╔══
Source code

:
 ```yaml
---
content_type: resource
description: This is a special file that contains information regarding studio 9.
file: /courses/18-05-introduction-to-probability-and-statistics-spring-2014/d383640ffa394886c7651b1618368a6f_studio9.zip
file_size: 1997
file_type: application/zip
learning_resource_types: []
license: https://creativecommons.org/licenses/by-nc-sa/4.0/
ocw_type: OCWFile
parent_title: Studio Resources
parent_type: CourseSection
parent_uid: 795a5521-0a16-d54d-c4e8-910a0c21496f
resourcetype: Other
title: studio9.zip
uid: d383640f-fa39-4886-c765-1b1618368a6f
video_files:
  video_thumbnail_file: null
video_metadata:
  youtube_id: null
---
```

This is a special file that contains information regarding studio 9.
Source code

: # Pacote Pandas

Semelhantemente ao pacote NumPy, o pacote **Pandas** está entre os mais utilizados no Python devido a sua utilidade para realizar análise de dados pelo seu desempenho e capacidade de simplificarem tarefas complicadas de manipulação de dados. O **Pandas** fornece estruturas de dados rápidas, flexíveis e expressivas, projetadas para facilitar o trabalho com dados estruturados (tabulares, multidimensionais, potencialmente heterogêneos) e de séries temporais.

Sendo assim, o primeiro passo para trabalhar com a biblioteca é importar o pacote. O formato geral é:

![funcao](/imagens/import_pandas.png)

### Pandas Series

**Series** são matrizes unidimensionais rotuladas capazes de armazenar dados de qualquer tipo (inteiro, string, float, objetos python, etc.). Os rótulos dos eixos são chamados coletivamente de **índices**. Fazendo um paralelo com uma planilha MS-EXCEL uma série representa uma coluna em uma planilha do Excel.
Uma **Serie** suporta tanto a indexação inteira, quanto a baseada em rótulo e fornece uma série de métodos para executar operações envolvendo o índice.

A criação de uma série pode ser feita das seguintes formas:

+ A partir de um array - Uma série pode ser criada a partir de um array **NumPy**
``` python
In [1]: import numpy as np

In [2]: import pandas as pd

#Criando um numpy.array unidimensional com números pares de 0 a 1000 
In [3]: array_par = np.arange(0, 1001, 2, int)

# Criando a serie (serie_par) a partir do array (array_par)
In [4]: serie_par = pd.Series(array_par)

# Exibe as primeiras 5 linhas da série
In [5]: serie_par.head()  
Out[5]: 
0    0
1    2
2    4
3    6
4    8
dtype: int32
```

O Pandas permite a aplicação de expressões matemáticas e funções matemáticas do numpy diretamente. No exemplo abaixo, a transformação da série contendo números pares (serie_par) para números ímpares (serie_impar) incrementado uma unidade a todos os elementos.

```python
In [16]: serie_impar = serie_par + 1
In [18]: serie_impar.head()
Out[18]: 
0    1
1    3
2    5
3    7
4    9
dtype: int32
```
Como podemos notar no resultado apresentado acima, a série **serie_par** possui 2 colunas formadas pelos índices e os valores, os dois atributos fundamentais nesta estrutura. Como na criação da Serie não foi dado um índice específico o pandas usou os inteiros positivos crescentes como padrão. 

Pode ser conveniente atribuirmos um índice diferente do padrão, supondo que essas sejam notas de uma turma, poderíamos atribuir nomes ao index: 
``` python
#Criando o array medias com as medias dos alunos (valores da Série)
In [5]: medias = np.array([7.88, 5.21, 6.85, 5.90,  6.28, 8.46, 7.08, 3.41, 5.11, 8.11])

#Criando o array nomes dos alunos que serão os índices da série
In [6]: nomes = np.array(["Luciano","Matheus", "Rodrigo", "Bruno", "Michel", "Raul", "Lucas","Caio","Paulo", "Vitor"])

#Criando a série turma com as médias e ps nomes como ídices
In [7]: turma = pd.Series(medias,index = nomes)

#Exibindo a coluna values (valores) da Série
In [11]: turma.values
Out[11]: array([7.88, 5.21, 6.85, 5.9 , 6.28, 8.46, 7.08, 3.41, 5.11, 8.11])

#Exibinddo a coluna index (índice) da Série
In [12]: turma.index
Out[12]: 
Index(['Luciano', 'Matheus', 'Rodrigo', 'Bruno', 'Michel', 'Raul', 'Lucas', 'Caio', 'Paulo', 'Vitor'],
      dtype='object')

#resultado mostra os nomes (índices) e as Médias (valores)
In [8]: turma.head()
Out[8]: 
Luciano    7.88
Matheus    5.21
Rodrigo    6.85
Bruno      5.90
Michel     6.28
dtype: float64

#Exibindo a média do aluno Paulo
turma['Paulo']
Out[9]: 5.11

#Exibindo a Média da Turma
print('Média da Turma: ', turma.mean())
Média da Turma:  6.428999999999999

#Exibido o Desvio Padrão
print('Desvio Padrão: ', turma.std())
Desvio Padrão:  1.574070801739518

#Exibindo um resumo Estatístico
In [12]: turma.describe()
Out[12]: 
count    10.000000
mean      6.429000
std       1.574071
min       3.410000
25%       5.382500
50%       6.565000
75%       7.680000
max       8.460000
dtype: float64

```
╚══
• **Assignment**: The answer should be one number: how many lines of the data above contain "alunos".

• **Exercise result**: 2